* [TASK REQUIREMENTS]: Set out exactly, and with nothing added, the line containing "### Left rotation" and every line after it through the final line of the data.

Extracted data entries
▶

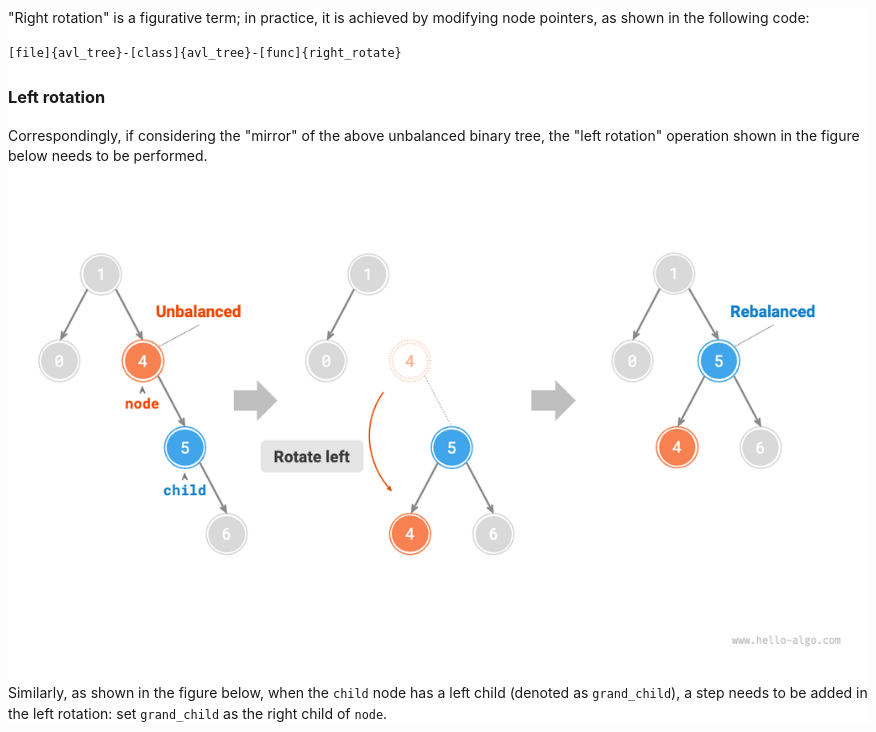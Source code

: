 "Right rotation" is a figurative term; in practice, it is achieved by modifying node pointers, as shown in the following code:

```src
[file]{avl_tree}-[class]{avl_tree}-[func]{right_rotate}
```

### Left rotation

Correspondingly, if considering the "mirror" of the above unbalanced binary tree, the "left rotation" operation shown in the figure below needs to be performed.

![Left rotation operation](avl_tree.assets/avltree_left_rotate.png)

Similarly, as shown in the figure below, when the `child` node has a left child (denoted as `grand_child`), a step needs to be added in the left rotation: set `grand_child` as the right child of `node`.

◀

* [FINISHED EXERCISE]:
### Left rotation

Correspondingly, if considering the "mirror" of the above unbalanced binary tree, the "left rotation" operation shown in the figure below needs to be performed.

![Left rotation operation](avl_tree.assets/avltree_left_rotate.png)

Similarly, as shown in the figure below, when the `child` node has a left child (denoted as `grand_child`), a step needs to be added in the left rotation: set `grand_child` as the right child of `node`.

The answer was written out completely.